I felt so much pity for Woody when only one boy chose the "Woody Side" that I actually made a couple of them make the switch without their knowledge (as in "Here, let me fix your cape for you, Buddy!"). How can you watch Toy Story an estimated gazillion times and not have your heart-strings pull for the cowboy?
When I was pregnant with Peter and found out I was having boy #4, people asked me if I was disappointed. Are you kidding me? My internal organs get all soft and sappy when I think of little boys and I could never get enough! I could have just squished all these boys together and made a little pie of cuteness and eaten the whole thing myself. (I don't know exactly what that means, but you get the general gist, right?)
I had been wanting to do a Superman Party, but finally gave in (and you can plainly see how I still stubbornly used some of my super-hero ideas in the planning).
The green grapes were a must on the Pizza Planet menu. Every time we're in the produce section and Peter sees them he yells delightedly, "Look! Buzz Lightyear grapes!"

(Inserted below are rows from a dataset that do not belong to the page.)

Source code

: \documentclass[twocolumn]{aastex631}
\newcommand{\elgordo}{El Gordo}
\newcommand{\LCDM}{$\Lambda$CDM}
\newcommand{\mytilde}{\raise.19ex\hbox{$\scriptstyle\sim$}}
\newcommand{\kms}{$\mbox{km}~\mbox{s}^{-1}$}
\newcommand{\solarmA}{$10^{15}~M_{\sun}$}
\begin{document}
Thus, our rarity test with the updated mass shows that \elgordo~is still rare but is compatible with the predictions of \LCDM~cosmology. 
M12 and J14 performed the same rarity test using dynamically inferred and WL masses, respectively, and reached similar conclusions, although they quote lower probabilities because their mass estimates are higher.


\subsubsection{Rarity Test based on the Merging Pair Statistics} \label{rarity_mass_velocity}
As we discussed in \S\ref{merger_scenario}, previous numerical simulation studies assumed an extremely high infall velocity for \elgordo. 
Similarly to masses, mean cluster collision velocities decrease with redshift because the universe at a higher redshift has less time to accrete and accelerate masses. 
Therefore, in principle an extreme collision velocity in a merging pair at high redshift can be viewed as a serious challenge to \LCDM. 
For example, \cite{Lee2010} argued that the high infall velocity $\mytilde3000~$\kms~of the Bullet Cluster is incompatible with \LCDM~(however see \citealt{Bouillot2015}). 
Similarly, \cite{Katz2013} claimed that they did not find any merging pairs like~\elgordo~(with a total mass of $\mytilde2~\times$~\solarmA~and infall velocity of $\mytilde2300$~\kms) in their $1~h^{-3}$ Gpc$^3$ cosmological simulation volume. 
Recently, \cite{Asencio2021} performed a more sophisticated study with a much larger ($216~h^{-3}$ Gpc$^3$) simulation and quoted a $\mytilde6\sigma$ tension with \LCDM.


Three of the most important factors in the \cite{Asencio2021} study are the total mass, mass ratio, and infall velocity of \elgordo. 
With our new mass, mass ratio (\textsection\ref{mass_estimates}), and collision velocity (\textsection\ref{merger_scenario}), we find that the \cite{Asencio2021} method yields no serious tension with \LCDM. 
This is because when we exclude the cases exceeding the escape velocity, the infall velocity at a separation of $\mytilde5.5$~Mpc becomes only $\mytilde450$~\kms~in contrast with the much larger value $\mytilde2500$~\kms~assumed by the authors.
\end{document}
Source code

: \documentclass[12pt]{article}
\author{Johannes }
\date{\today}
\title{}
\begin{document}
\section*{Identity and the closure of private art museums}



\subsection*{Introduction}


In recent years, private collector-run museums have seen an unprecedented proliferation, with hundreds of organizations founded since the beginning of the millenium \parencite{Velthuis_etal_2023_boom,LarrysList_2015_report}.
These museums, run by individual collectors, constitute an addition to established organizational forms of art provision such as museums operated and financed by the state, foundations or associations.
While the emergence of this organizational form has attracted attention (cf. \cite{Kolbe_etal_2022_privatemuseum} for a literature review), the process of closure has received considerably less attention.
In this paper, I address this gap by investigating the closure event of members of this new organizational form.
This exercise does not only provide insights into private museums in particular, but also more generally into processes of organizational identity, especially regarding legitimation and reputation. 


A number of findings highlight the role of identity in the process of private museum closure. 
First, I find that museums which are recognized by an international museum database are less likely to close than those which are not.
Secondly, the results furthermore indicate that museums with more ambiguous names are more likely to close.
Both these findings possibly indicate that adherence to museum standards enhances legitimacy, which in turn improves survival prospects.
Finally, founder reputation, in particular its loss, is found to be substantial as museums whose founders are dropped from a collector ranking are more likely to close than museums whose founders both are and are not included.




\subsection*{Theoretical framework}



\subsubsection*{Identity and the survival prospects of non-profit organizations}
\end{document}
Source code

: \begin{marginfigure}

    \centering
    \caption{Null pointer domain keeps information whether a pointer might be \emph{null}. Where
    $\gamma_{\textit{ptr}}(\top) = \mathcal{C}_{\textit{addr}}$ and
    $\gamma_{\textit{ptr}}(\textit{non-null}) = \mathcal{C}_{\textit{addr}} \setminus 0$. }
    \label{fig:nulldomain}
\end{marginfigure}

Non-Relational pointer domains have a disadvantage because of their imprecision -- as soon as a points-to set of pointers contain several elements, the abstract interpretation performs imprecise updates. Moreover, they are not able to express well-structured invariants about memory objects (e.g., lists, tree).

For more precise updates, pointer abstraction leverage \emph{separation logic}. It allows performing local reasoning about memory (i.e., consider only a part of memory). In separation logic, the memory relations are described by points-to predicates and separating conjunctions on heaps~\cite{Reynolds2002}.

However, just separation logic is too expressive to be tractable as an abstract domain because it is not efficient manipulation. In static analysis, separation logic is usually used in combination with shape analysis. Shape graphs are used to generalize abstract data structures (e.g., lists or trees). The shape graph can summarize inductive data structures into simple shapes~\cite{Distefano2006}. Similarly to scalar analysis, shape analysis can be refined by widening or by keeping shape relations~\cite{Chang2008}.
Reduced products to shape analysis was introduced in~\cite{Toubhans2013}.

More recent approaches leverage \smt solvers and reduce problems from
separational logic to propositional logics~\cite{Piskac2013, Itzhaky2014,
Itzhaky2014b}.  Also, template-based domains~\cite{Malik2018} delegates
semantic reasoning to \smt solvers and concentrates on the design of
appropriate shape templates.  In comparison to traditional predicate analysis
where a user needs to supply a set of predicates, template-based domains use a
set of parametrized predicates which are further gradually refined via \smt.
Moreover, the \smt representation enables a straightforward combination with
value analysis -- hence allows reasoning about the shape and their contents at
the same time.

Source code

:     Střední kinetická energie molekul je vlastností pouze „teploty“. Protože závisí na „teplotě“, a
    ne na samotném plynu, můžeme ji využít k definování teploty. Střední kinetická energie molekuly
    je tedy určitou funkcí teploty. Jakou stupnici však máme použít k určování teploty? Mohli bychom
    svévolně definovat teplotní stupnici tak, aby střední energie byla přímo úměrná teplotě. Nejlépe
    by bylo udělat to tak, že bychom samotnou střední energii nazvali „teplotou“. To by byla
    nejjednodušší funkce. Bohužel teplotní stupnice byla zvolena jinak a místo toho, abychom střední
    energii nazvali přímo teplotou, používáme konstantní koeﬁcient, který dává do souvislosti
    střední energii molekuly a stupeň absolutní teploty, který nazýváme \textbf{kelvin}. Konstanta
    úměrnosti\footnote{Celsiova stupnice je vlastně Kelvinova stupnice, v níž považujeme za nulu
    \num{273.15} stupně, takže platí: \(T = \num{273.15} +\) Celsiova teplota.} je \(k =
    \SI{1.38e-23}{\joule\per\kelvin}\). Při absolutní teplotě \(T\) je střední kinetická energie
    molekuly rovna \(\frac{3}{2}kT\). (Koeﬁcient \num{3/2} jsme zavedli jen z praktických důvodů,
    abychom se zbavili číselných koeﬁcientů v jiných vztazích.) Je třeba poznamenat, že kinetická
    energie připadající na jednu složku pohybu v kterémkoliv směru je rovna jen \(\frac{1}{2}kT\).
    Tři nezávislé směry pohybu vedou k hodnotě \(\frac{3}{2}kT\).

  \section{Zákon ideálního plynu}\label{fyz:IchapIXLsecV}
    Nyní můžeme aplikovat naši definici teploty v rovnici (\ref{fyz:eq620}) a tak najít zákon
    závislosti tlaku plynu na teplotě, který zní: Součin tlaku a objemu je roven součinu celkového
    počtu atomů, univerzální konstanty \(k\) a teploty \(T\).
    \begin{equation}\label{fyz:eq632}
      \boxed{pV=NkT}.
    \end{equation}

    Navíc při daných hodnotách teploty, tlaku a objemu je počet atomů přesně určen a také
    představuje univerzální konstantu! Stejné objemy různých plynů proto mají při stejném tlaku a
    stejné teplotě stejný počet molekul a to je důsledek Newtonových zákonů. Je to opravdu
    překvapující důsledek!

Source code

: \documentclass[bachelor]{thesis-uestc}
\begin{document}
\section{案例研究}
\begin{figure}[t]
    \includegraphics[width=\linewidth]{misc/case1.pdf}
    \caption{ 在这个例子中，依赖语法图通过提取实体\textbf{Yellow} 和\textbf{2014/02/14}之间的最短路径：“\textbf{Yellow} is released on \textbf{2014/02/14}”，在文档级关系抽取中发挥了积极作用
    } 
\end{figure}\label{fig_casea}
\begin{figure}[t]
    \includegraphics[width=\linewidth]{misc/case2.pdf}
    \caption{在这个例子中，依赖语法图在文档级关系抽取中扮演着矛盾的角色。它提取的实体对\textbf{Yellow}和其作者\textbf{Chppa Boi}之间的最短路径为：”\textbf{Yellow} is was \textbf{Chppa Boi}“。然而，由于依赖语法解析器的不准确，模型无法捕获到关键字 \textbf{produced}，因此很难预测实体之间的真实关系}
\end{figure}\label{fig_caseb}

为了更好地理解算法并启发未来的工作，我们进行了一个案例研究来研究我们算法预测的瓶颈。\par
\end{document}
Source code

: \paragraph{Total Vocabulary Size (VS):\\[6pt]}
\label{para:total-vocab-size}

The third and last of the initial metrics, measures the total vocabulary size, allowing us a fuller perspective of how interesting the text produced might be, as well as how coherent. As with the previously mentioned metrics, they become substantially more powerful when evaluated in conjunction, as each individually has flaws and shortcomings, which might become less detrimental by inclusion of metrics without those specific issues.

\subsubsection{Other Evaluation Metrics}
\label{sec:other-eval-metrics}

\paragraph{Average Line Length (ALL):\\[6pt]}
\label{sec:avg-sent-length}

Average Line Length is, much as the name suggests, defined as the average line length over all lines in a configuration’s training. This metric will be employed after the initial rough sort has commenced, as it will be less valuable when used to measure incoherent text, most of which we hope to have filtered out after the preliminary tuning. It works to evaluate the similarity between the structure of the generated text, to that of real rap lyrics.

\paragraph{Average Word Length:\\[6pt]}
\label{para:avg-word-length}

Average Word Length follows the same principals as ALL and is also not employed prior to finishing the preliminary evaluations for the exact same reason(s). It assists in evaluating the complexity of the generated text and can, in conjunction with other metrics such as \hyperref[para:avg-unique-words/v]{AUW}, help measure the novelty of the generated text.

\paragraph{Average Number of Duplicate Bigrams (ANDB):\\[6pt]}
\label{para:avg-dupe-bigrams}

Just looking at this busty creation makes me feel slightly sick, like a mandatory nap is around the corner. This fellow bordered on confectionary deviance. I was insanely determined to master a 3-D Buzz cake, so I planned out my strategy for days before the party. I ended up using THREE cake mixes, two pans, about six hours of after-hours labor, and absolutely no common sense. When I finally tucked my frosting-covered, obviously stupid self into bed some time after 4 AM, I had to get up again and take about twelve pictures of the cake because I was sure it would somehow be magically destroyed by morning.
When we were chowing down on the cake, Caleb looked at me between sweet mouthfuls and said wryly, "Well, it looks like this is the last party this Buzz is going to!"
No, you di-unt. Yes. We did. We just used a butter-knife as a party guillotine and lopped the poor guy's cranium clean off. It was too funny to watch Peter's expression as we served it up on a platter (I will refrain from making any inappropriate Biblical allusions here. Sorry, Mr Baptist, for even thinking of it.)